* What is needed *
Work out how many lines of the material below contain the word "Expo", then write that number alone.

[Provided entries Boundary: Start]

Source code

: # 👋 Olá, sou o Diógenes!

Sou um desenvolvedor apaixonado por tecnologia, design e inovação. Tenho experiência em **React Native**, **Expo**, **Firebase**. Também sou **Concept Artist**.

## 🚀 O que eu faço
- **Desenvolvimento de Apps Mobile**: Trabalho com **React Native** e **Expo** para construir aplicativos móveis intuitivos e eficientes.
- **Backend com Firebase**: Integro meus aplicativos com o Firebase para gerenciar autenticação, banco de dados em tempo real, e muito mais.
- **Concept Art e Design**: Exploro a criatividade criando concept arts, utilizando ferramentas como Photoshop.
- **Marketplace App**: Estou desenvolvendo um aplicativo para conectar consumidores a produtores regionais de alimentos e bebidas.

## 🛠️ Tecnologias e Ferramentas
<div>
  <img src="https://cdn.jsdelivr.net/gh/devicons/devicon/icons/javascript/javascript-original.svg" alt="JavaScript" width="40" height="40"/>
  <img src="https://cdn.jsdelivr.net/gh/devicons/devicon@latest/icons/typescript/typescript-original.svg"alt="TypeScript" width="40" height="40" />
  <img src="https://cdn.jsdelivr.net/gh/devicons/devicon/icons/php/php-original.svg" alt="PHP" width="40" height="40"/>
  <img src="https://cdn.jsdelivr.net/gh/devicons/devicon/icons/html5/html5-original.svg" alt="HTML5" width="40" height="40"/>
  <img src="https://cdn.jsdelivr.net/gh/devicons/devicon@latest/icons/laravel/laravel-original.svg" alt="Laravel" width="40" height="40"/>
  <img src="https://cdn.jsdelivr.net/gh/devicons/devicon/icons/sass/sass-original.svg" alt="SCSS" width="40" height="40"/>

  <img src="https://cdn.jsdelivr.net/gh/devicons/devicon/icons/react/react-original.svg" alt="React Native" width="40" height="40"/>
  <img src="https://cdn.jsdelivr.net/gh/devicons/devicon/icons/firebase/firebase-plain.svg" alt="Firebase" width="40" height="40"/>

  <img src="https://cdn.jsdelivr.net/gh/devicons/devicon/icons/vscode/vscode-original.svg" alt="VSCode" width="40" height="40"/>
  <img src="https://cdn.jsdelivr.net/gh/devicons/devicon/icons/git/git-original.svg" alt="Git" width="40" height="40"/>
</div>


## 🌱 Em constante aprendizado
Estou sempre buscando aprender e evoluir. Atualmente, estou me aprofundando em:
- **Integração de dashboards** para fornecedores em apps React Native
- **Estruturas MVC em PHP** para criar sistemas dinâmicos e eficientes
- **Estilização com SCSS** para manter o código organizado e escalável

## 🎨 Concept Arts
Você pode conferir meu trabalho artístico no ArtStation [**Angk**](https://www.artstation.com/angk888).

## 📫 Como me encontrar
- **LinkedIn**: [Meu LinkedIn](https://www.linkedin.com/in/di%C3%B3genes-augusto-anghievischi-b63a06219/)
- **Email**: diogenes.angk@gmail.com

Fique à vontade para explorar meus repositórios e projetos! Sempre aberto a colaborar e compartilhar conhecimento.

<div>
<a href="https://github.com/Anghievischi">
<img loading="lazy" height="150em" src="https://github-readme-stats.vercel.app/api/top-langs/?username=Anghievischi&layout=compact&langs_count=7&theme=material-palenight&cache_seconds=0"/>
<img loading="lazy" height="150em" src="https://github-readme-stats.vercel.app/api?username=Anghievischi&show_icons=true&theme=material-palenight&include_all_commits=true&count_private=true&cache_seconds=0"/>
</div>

[Provided entries Boundary: End]

* Response to this exercise *
2